Minhas respostas a todas as outras perguntas, sem nenhuma ordem específica:
“Alguns elementos de Amy são inspirados em mim, e alguns são apenas ficção.”
“Estou feliz de estar solteira no momento, nenhum Andy, o Capaz, em minha vida!”
“Não, não acho que Amy simplifique demais a dinâmica masculino-feminino.”
“Não, não diria que Amy é datada; acho que a série é um clássico.”
“Sim, estou solteira. Nenhum Andy, o Capaz, em minha vida no momento.”
“Por que Amy é exemplar e Andy apenas capaz? Bem, você não conhece muitas mulheres
poderosas e fabulosas que gostam de caras comuns, Fulanos Banais e Andys Capazes? Não,
estou só brincando, não anote isso.”
“Sim, estou solteira.”
“Sim, meus pais decididamente são almas gêmeas.”
“Sim, eu gostaria de ter isso um dia.”
“Sim, solteira, babaca.”
As mesmas perguntas de novo e de novo, e eu tentando fingir que elas são instigantes. E eles
tentando fingir que são instigantes. Graças a Deus pela bebida liberada.
E então ninguém mais quer falar comigo — rápido assim — e a garota da assessoria de
imprensa finge que isso é bom: Agora você pode voltar para a festa! Eu volto para o meio do
(pequeno) grupo, onde meus pais estão em pleno modo anfitriões — Rand com seu sorriso de
peixe pré-histórico monstruoso cheio de dentes; Marybeth parecendo uma galinha com seus
alegres movimentos de cabeça; as mãos deles entrelaçadas, um fazendo o outro rir, apreciandose,
felizes um com o outro — e eu penso, estou tão solitária, puta merda.
Vou para casa e choro durante algum tempo. Tenho quase trinta e dois anos. Isso não é ser
velha, especialmente em Nova York, mas o fato é que já faz anos desde a última vez que eu
realmente gostei de alguém. Então, qual a probabilidade de conhecer alguém que eu venha a
amar, quanto mais alguém que eu ame o bastante a ponto de querer me casar? Estou cansada de
não saber com quem estarei, ou se estarei com alguém.

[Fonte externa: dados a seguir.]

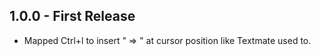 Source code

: ## 1.0.0 - First Release
* Mapped Ctrl+l to insert " => " at cursor position like Textmate used to.
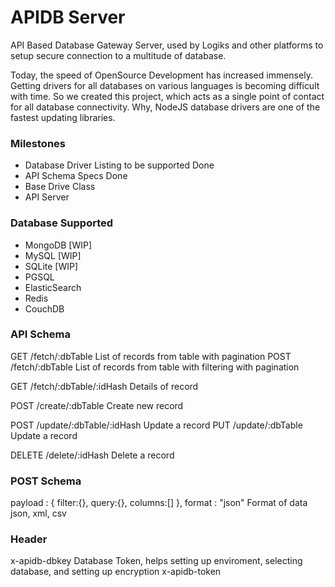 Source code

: # APIDB Server

API Based Database Gateway Server, used by Logiks and other platforms to setup secure connection to a multitude of database.

Today, the speed of OpenSource Development has increased immensely. Getting drivers for all databases on various languages is becoming difficult with time. So we created this project, which acts as a single point of contact for all database connectivity. Why, NodeJS database drivers are one of the fastest updating libraries.


### Milestones
+ Database Driver Listing to be supported                       Done
+ API Schema Specs                                              Done
+ Base Drive Class                                              
+ API Server                                                    


### Database Supported
+ MongoDB   [WIP]
+ MySQL     [WIP]
+ SQLite    [WIP]
+ PGSQL
+ ElasticSearch
+ Redis
+ CouchDB


### API Schema
GET /fetch/:dbTable                                             List of records from table with pagination
POST /fetch/:dbTable                                            List of records from table with filtering with pagination

GET /fetch/:dbTable/:idHash                                     Details of record

POST /create/:dbTable                                           Create new record

POST /update/:dbTable/:idHash                                   Update a record
PUT /update/:dbTable                                            Update a record

DELETE /delete/:idHash                                          Delete a record


### POST Schema
payload : {
    filter:{},
    query:{},
    columns:[]
},
format : "json"                                                 Format of data json, xml, csv



### Header
x-apidb-dbkey       Database Token, helps setting up enviroment, selecting database, and setting up encryption
x-apidb-token

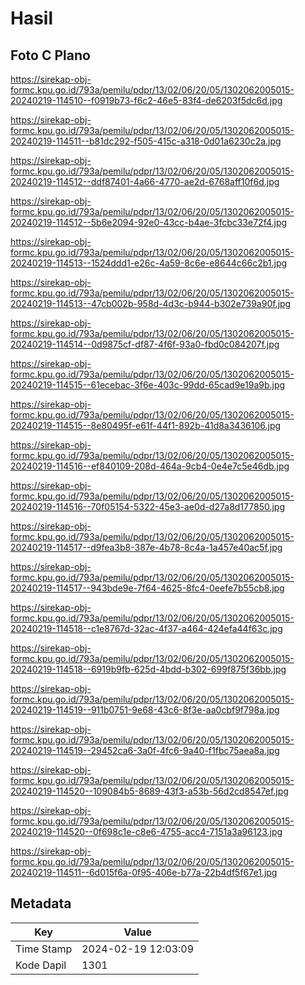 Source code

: # Hasil

## Foto C Plano

https://sirekap-obj-formc.kpu.go.id/793a/pemilu/pdpr/13/02/06/20/05/1302062005015-20240219-114510--f0919b73-f6c2-46e5-83f4-de6203f5dc6d.jpg

https://sirekap-obj-formc.kpu.go.id/793a/pemilu/pdpr/13/02/06/20/05/1302062005015-20240219-114511--b81dc292-f505-415c-a318-0d01a6230c2a.jpg

https://sirekap-obj-formc.kpu.go.id/793a/pemilu/pdpr/13/02/06/20/05/1302062005015-20240219-114512--ddf87401-4a66-4770-ae2d-6768aff10f6d.jpg

https://sirekap-obj-formc.kpu.go.id/793a/pemilu/pdpr/13/02/06/20/05/1302062005015-20240219-114512--5b6e2094-92e0-43cc-b4ae-3fcbc33e72f4.jpg

https://sirekap-obj-formc.kpu.go.id/793a/pemilu/pdpr/13/02/06/20/05/1302062005015-20240219-114513--1524ddd1-e26c-4a59-8c6e-e8644c66c2b1.jpg

https://sirekap-obj-formc.kpu.go.id/793a/pemilu/pdpr/13/02/06/20/05/1302062005015-20240219-114513--47cb002b-958d-4d3c-b944-b302e739a90f.jpg

https://sirekap-obj-formc.kpu.go.id/793a/pemilu/pdpr/13/02/06/20/05/1302062005015-20240219-114514--0d9875cf-df87-4f6f-93a0-fbd0c084207f.jpg

https://sirekap-obj-formc.kpu.go.id/793a/pemilu/pdpr/13/02/06/20/05/1302062005015-20240219-114515--61ecebac-3f6e-403c-99dd-65cad9e19a9b.jpg

https://sirekap-obj-formc.kpu.go.id/793a/pemilu/pdpr/13/02/06/20/05/1302062005015-20240219-114515--8e80495f-e61f-44f1-892b-41d8a3436106.jpg

https://sirekap-obj-formc.kpu.go.id/793a/pemilu/pdpr/13/02/06/20/05/1302062005015-20240219-114516--ef840109-208d-464a-9cb4-0e4e7c5e46db.jpg

https://sirekap-obj-formc.kpu.go.id/793a/pemilu/pdpr/13/02/06/20/05/1302062005015-20240219-114516--70f05154-5322-45e3-ae0d-d27a8d177850.jpg

https://sirekap-obj-formc.kpu.go.id/793a/pemilu/pdpr/13/02/06/20/05/1302062005015-20240219-114517--d9fea3b8-387e-4b78-8c4a-1a457e40ac5f.jpg

https://sirekap-obj-formc.kpu.go.id/793a/pemilu/pdpr/13/02/06/20/05/1302062005015-20240219-114517--943bde9e-7f64-4625-8fc4-0eefe7b55cb8.jpg

https://sirekap-obj-formc.kpu.go.id/793a/pemilu/pdpr/13/02/06/20/05/1302062005015-20240219-114518--c1e8767d-32ac-4f37-a464-424efa44f63c.jpg

https://sirekap-obj-formc.kpu.go.id/793a/pemilu/pdpr/13/02/06/20/05/1302062005015-20240219-114518--6919b9fb-625d-4bdd-b302-699f875f36bb.jpg

https://sirekap-obj-formc.kpu.go.id/793a/pemilu/pdpr/13/02/06/20/05/1302062005015-20240219-114519--911b0751-9e68-43c6-8f3e-aa0cbf9f798a.jpg

https://sirekap-obj-formc.kpu.go.id/793a/pemilu/pdpr/13/02/06/20/05/1302062005015-20240219-114519--29452ca6-3a0f-4fc6-9a40-f1fbc75aea8a.jpg

https://sirekap-obj-formc.kpu.go.id/793a/pemilu/pdpr/13/02/06/20/05/1302062005015-20240219-114520--109084b5-8689-43f3-a53b-56d2cd8547ef.jpg

https://sirekap-obj-formc.kpu.go.id/793a/pemilu/pdpr/13/02/06/20/05/1302062005015-20240219-114520--0f698c1e-c8e6-4755-acc4-7151a3a96123.jpg

https://sirekap-obj-formc.kpu.go.id/793a/pemilu/pdpr/13/02/06/20/05/1302062005015-20240219-114511--6d015f6a-0f95-406e-b77a-22b4df5f67e1.jpg


## Metadata

| Key        | Value               |
| ---------- | ------------------- |
| Time Stamp | 2024-02-19 12:03:09 |
| Kode Dapil | 1301                |



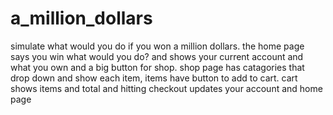 # a_million_dollars
simulate what would you do if you won a million dollars.
the home page says you win what would you do? and shows your current account and what you own and a big button for shop. shop page has catagories that drop down and show each item, items have button to add to cart. cart shows items and total and hitting checkout updates your account and home page
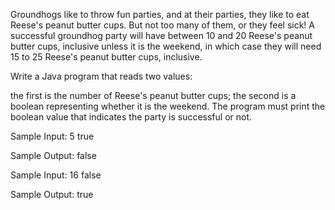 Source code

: Groundhogs like to throw fun parties, and at their parties, they like to eat Reese's peanut butter cups. But not too many of them, or they feel sick! A successful groundhog party will have between 10 and 20 Reese's peanut butter cups, inclusive unless it is the weekend, in which case they will need 15 to 25 Reese's peanut butter cups, inclusive.

Write a Java program that reads two values:

the first is the number of Reese's peanut butter cups;
the second is a boolean representing whether it is the weekend.
The program must print the boolean value that indicates the party is successful or not.


Sample Input:
5 true

Sample Output:
false


Sample Input:
16 false

Sample Output:
true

Tenho muitos amigos casados — não muitos casados e felizes, mas muitos casados. Os
poucos felizes são como meus pais: ficam chocados com minha solteirice. Uma garota inteligente,
bonita e legal como eu, uma garota com tantos interesses e entusiasmos, um emprego legal, uma
família amorosa. E, sejamos sinceros: com dinheiro. Eles erguem as sobrancelhas e fingem
pensar nos homens que poderiam me apresentar, mas todos sabemos que não sobra nenhum,
nenhum bom, e sei que eles secretamente pensam que há algo errado comigo, algo escondido que
me torna insatisfeita, insatisfatória.
Aqueles que não são almas gêmeas — aqueles que se acomodaram — desprezam ainda mais
minha solteirice: não é tão difícil encontrar alguém para casar, dizem. Nenhuma relação é
perfeita, dizem — eles, que se contentam com sexo protocolar e com os rituais flatulentos da
cama, que aceitam TV como conversa, que acreditam que capitulação marital — sim, querida,
claro, querida — é o mesmo que chegar a um acordo. Ele está fazendo o que você manda porque
não se importa o bastante para discutir, eu penso. Suas exigências medíocres simplesmente
fazem com que ele se sinta superior, ou ressentido, e um dia ele vai trepar com uma bela e
jovem colega de trabalho que não lhe pede nada, e você ainda vai ficar chocada. Apresente-me
um homem com um pouco de determinação dentro dele, um homem que me aponte minhas
babaquices. (Mas que também meio que goste das minhas babaquices.) Mas ainda assim: não me
coloque em um daqueles relacionamentos em que estamos sempre implicando um com o outro,
disfarçando insultos como brincadeiras, olhando para o teto e discutindo “de brincadeira” na
frente dos nossos amigos, tentando puxá-los para o nosso lado de uma discussão que não lhes
interessa nem um pouco. Esses medonhos relacionamentos do se: Este casamento seria ótimo
se... E você sente que a lista dos se é muito maior do que qualquer um dos dois se dá conta.
Então eu sei que tenho razão em não me acomodar, mas isso não faz com que me sinta melhor
enquanto meus amigos formam pares e eu fico em casa na noite de sexta-feira com uma garrafa de
vinho, preparo uma refeição extravagante e digo a mim mesma Isto é perfeito, como se estivesse
namorando a mim mesma. Enquanto vou a rodadas intermináveis de festas e noites em bares,
perfumada, escovada e esperançosa, circulando pelo salão como uma sobremesa questionável.
Saio com homens legais, bonitos e inteligentes — homens teoricamente perfeitos que fazem com
que eu me sinta em uma terra estrangeira, tentando me explicar, tentando me fazer conhecer.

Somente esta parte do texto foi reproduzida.